_Task item_. The output should be every line below that includes the word "Sensitivity".

Rendered images with source text
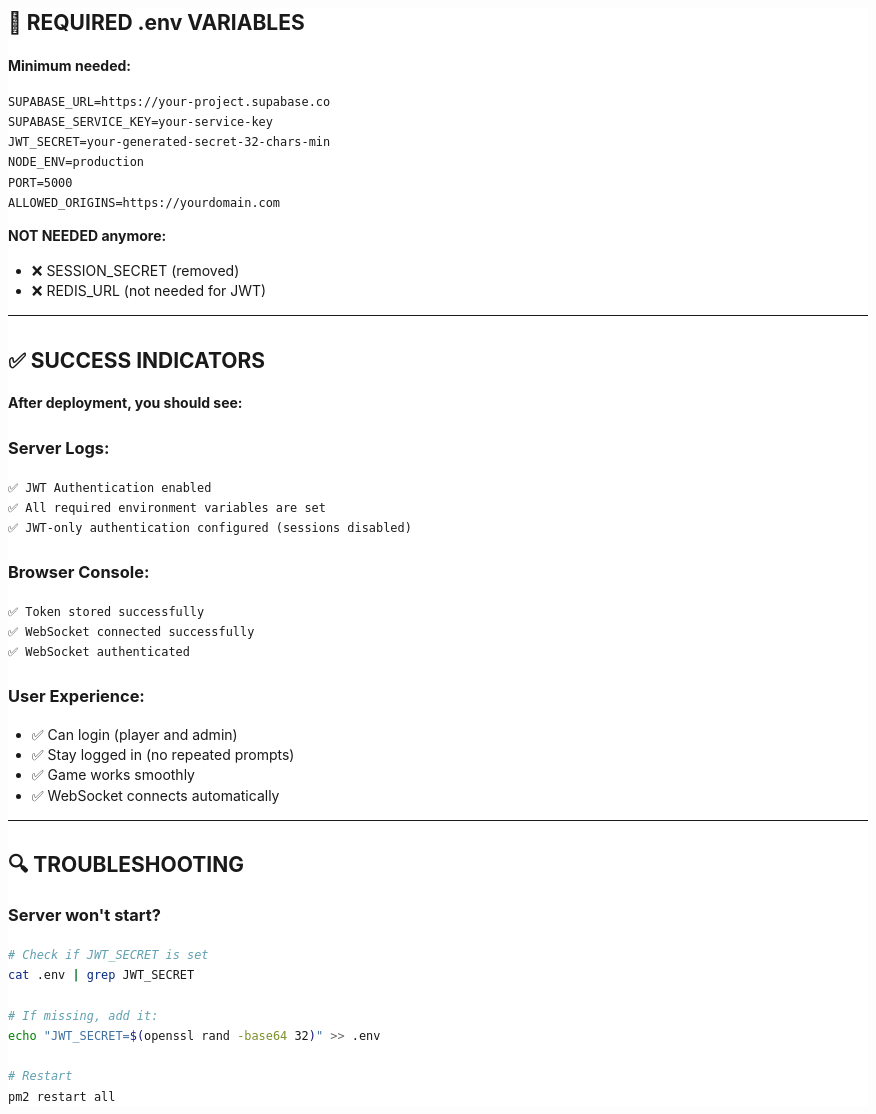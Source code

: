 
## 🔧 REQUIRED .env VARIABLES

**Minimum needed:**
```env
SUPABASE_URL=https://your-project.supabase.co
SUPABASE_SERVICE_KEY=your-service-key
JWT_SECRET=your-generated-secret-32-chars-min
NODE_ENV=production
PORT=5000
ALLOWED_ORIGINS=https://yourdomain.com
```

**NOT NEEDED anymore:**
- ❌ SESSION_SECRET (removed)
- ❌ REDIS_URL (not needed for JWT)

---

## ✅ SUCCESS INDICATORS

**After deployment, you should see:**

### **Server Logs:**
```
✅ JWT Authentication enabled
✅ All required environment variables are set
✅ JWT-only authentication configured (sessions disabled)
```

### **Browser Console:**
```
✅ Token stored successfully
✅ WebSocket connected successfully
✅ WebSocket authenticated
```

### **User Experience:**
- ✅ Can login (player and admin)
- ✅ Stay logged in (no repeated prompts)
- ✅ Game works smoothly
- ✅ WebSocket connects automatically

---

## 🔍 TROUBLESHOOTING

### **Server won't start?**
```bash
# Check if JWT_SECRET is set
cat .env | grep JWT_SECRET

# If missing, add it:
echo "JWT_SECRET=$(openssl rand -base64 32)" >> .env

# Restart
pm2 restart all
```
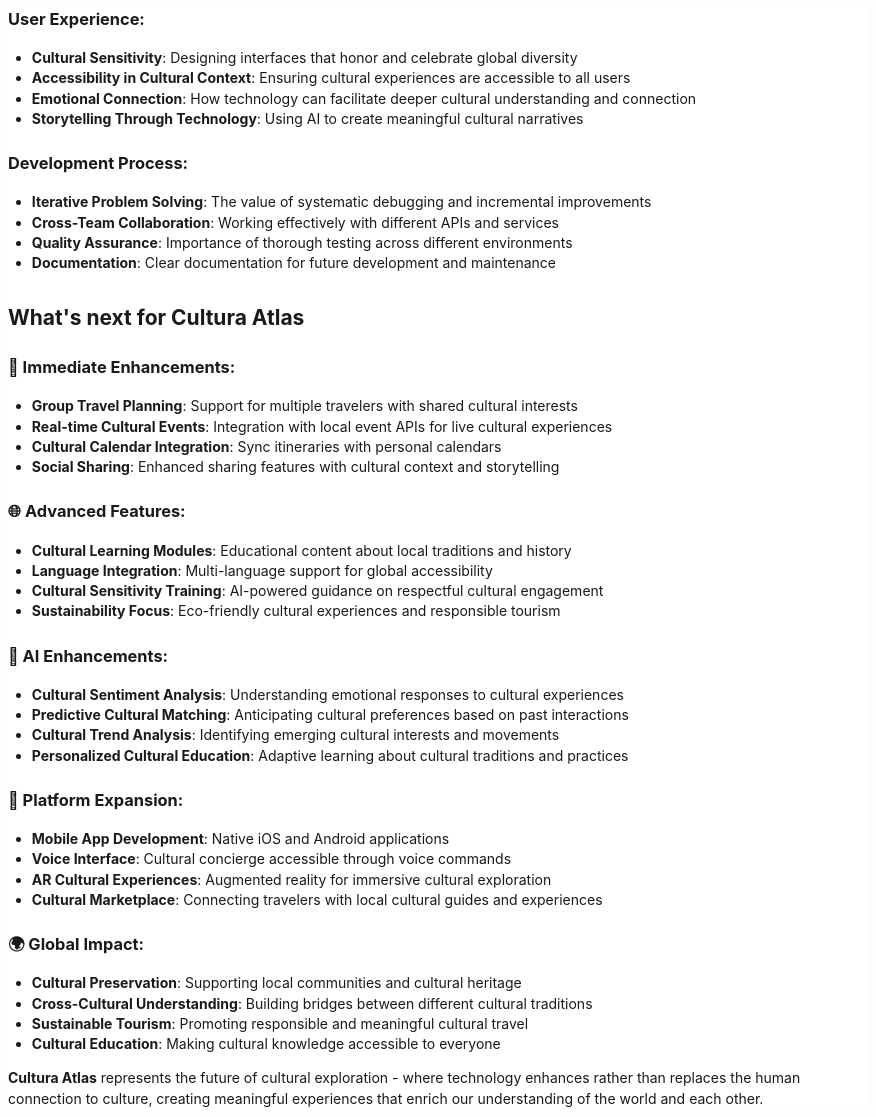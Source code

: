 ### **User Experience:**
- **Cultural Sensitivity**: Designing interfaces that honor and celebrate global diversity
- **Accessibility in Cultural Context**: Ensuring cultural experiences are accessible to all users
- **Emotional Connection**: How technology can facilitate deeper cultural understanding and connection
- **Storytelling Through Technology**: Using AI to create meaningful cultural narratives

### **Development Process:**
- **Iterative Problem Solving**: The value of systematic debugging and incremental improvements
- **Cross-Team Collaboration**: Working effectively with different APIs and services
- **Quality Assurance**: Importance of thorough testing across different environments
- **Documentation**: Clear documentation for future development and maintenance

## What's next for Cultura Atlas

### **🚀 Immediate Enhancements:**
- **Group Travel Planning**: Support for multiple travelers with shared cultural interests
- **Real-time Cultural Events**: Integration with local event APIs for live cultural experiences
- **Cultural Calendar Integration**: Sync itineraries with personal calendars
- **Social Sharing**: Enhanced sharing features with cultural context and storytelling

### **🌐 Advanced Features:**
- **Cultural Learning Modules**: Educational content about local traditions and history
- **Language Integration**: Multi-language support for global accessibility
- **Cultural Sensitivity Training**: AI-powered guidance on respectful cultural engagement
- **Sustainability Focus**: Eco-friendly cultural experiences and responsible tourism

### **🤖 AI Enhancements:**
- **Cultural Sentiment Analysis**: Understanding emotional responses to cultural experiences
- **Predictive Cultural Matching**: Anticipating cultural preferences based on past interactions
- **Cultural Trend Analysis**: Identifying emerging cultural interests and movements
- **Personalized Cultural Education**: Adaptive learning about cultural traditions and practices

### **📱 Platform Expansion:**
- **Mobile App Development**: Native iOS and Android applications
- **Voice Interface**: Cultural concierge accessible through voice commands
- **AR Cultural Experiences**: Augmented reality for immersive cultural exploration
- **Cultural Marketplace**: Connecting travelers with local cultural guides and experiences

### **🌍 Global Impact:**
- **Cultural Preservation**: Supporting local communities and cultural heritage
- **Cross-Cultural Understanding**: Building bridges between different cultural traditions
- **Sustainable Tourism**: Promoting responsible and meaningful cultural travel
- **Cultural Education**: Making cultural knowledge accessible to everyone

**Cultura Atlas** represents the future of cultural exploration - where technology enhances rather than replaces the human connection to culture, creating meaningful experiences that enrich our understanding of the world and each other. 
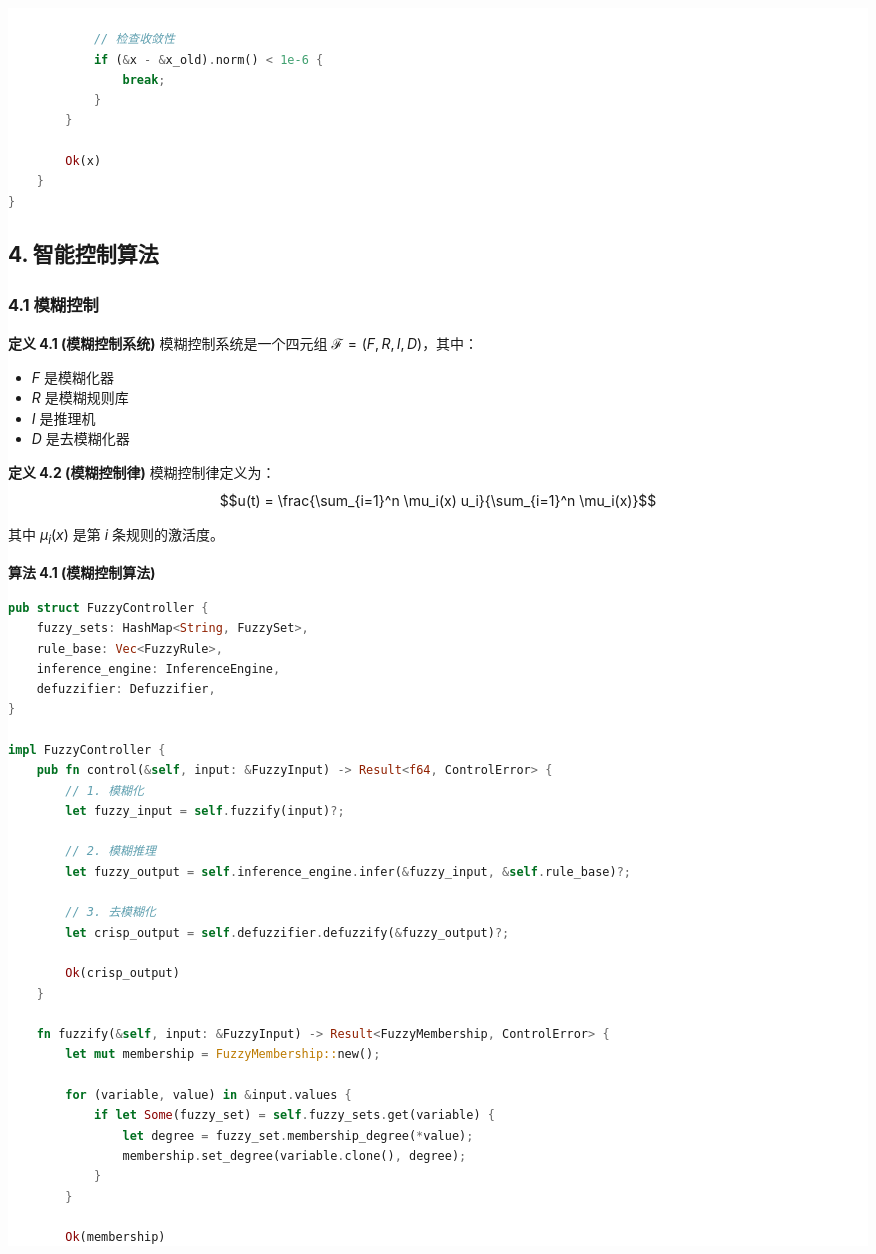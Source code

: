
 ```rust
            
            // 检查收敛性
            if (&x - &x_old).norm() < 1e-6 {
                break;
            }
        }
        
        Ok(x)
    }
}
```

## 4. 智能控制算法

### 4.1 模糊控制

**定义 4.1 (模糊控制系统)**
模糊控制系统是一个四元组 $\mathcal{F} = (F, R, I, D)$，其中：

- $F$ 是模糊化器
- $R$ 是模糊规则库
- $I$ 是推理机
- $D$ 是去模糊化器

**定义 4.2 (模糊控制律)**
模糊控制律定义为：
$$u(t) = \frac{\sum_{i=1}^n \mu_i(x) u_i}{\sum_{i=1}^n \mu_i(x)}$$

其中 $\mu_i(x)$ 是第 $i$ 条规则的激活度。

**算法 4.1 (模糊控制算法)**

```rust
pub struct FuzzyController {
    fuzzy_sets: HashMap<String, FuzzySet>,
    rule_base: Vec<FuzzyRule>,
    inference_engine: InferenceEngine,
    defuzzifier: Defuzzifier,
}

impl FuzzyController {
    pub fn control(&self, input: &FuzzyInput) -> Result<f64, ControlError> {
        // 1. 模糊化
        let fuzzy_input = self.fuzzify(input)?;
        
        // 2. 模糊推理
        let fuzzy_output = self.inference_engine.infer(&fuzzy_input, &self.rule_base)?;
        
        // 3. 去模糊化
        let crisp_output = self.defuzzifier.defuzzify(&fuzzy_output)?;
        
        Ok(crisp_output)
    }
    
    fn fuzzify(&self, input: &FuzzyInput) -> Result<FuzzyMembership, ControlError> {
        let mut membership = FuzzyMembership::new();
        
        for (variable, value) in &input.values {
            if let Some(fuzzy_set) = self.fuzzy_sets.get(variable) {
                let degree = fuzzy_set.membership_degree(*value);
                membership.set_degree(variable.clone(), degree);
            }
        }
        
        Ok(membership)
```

_Result_.
- **Cultural Sensitivity**: Designing interfaces that honor and celebrate global diversity
- **Cultural Sensitivity Training**: AI-powered guidance on respectful cultural engagement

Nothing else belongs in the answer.